**TASK INSTRUCTIONS**.
Records follow. Pull out every line that contains "errors".

**DATA**.
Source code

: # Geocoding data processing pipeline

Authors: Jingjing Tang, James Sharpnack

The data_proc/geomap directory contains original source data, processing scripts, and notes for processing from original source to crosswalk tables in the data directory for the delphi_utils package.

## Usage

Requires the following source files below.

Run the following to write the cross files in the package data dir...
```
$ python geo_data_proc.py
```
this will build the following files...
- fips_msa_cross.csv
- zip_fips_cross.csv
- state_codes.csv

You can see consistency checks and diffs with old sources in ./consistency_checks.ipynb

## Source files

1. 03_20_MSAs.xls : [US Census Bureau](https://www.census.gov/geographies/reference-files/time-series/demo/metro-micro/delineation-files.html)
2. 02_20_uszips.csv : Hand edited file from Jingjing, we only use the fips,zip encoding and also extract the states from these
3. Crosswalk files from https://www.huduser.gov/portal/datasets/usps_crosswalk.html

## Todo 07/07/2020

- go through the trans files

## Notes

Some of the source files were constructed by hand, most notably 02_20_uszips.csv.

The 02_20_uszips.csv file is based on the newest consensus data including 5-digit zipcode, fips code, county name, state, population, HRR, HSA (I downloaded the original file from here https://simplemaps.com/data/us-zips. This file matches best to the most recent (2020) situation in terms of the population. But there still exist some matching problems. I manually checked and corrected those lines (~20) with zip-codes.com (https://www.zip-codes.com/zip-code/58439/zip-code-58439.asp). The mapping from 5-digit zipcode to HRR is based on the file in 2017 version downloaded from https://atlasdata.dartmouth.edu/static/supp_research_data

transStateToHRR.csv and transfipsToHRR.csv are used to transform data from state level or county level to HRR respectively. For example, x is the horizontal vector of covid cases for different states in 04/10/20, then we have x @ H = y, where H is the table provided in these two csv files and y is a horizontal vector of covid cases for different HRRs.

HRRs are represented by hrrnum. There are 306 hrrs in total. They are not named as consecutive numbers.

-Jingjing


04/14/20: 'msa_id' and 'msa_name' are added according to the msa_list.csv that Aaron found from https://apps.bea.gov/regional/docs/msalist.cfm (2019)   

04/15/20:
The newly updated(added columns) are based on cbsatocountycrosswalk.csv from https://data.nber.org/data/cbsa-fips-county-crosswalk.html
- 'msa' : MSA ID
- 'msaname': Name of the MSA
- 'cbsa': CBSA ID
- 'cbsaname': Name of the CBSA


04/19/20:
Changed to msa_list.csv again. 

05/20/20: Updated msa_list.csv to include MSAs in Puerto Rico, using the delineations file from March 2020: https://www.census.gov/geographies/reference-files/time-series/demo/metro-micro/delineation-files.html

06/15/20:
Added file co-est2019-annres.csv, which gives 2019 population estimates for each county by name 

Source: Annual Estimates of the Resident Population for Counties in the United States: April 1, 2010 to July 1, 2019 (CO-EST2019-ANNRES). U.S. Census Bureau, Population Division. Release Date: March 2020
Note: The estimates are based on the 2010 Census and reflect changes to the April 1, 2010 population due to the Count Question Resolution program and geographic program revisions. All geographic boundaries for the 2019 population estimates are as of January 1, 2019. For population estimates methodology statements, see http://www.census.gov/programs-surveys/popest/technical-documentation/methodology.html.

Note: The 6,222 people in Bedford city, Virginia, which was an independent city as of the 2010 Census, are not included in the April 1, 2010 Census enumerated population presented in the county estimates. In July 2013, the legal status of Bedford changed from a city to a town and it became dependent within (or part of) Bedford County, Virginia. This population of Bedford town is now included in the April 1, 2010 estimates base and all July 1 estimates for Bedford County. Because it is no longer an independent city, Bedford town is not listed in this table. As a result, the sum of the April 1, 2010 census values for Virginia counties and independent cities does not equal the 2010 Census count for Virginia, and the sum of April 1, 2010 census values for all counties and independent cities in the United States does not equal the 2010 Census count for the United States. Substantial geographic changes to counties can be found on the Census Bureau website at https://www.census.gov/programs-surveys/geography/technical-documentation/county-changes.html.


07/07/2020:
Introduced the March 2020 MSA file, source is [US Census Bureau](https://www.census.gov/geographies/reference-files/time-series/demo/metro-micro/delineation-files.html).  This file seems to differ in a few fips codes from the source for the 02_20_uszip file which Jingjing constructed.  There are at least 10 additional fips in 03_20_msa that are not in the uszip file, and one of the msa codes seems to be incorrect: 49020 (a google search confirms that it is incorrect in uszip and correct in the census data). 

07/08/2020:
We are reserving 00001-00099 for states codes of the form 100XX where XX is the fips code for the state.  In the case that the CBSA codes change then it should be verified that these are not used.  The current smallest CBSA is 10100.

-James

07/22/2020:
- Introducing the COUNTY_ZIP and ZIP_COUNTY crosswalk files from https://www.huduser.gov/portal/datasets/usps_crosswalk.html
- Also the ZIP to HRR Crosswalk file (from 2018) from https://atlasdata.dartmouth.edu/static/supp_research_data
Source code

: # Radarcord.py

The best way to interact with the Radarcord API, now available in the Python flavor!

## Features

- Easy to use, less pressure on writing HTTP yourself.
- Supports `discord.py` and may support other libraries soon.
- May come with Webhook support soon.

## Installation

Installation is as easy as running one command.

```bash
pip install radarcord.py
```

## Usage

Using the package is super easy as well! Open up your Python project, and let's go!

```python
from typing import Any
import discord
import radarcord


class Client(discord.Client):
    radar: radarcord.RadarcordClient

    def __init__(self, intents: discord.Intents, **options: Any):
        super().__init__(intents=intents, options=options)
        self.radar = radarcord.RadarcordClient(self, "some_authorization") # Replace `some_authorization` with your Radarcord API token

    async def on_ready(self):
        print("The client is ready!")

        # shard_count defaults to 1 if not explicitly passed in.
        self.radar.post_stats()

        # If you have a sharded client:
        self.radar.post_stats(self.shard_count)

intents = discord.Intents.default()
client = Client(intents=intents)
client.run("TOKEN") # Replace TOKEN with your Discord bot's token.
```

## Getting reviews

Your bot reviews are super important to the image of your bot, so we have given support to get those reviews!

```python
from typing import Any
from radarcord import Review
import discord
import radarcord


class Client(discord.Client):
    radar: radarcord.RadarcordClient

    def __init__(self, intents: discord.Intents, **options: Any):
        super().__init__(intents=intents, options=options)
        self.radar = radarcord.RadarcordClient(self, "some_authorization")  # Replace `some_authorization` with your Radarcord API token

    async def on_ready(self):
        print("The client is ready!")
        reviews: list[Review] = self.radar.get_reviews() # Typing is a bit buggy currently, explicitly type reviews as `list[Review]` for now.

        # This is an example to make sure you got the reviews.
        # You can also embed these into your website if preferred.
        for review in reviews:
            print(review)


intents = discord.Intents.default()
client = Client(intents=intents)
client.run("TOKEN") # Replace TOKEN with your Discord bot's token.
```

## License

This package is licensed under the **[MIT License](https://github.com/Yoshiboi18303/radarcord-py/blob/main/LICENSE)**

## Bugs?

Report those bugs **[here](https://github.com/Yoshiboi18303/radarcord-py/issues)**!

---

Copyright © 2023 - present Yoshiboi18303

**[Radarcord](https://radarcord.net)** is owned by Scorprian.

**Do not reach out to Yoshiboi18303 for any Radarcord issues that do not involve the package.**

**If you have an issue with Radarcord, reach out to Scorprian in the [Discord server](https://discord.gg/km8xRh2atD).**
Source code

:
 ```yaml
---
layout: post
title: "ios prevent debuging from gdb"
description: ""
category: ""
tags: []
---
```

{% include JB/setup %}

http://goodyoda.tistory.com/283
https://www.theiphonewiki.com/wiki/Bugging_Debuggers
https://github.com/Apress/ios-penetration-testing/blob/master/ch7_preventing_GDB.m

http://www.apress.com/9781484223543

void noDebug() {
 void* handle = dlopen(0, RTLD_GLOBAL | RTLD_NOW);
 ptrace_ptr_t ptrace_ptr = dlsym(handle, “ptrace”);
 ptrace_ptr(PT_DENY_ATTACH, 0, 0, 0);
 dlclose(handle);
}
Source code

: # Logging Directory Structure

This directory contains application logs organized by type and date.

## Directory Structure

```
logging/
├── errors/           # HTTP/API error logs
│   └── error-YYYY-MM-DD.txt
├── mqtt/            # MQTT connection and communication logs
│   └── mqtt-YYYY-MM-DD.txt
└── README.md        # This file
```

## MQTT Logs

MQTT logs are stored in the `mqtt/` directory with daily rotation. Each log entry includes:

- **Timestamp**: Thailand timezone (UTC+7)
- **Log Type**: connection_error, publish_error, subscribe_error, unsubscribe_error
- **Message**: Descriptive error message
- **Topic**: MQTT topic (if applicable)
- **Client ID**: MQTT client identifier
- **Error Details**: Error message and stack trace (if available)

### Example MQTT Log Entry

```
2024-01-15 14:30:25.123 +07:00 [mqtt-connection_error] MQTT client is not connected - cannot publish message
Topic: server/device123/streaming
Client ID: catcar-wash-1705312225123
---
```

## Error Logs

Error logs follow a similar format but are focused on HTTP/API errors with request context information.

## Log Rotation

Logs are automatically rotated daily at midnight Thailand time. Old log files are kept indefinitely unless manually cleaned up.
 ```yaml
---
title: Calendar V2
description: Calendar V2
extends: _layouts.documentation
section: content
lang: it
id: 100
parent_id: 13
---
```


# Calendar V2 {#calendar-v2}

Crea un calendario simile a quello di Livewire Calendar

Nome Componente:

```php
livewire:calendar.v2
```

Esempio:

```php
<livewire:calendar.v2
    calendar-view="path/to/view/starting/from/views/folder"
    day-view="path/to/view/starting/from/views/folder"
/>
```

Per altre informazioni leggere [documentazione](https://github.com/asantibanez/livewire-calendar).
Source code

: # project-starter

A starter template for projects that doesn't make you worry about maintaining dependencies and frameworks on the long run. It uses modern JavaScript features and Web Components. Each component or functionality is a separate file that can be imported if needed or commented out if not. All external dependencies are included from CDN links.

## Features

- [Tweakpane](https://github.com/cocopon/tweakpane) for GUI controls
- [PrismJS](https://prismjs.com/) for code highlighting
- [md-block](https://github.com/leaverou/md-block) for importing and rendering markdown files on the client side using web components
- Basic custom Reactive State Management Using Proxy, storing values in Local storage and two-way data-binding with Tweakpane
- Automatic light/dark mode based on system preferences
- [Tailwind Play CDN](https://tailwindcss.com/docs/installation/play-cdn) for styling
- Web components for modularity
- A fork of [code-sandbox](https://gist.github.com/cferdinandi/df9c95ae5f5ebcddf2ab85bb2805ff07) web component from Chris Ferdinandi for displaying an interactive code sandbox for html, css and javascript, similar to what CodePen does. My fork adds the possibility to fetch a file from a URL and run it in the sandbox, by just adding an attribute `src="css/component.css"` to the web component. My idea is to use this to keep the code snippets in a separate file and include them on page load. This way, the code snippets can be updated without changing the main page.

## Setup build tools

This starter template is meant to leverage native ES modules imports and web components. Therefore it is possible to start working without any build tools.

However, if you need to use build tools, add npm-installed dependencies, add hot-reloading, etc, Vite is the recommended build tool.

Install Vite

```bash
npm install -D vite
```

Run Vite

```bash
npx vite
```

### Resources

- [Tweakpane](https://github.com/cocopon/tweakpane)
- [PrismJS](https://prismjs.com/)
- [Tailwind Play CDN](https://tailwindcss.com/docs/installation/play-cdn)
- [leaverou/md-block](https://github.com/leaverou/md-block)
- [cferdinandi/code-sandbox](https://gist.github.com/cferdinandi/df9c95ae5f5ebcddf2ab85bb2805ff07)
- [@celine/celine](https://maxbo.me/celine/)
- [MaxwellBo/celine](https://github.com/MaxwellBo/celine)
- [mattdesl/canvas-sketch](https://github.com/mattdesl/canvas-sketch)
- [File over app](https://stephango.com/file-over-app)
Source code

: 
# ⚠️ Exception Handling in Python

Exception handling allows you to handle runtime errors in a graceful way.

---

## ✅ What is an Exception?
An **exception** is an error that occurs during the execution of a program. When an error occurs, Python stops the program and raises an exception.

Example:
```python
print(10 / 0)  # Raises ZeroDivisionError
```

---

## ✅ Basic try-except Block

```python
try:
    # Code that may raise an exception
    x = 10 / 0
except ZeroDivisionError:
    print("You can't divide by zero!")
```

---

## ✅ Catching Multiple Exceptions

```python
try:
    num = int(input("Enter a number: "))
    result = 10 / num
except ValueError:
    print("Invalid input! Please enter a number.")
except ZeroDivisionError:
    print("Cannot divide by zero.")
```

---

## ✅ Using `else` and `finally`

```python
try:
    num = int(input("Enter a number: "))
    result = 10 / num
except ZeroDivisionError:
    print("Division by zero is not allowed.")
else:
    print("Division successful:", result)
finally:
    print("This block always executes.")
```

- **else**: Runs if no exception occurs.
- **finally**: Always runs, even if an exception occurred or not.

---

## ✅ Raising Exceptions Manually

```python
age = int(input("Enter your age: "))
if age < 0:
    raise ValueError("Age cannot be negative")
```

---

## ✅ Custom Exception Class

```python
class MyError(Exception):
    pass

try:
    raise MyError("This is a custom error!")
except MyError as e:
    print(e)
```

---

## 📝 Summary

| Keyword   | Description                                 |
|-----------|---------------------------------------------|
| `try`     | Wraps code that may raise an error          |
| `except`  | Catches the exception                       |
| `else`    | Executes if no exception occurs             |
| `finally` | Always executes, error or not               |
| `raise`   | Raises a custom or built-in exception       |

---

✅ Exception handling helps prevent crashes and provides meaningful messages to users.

**COMPLETED EXERCISE**.
├── errors/           # HTTP/API error logs
Error logs follow a similar format but are focused on HTTP/API errors with request context information.
Exception handling allows you to handle runtime errors in a graceful way.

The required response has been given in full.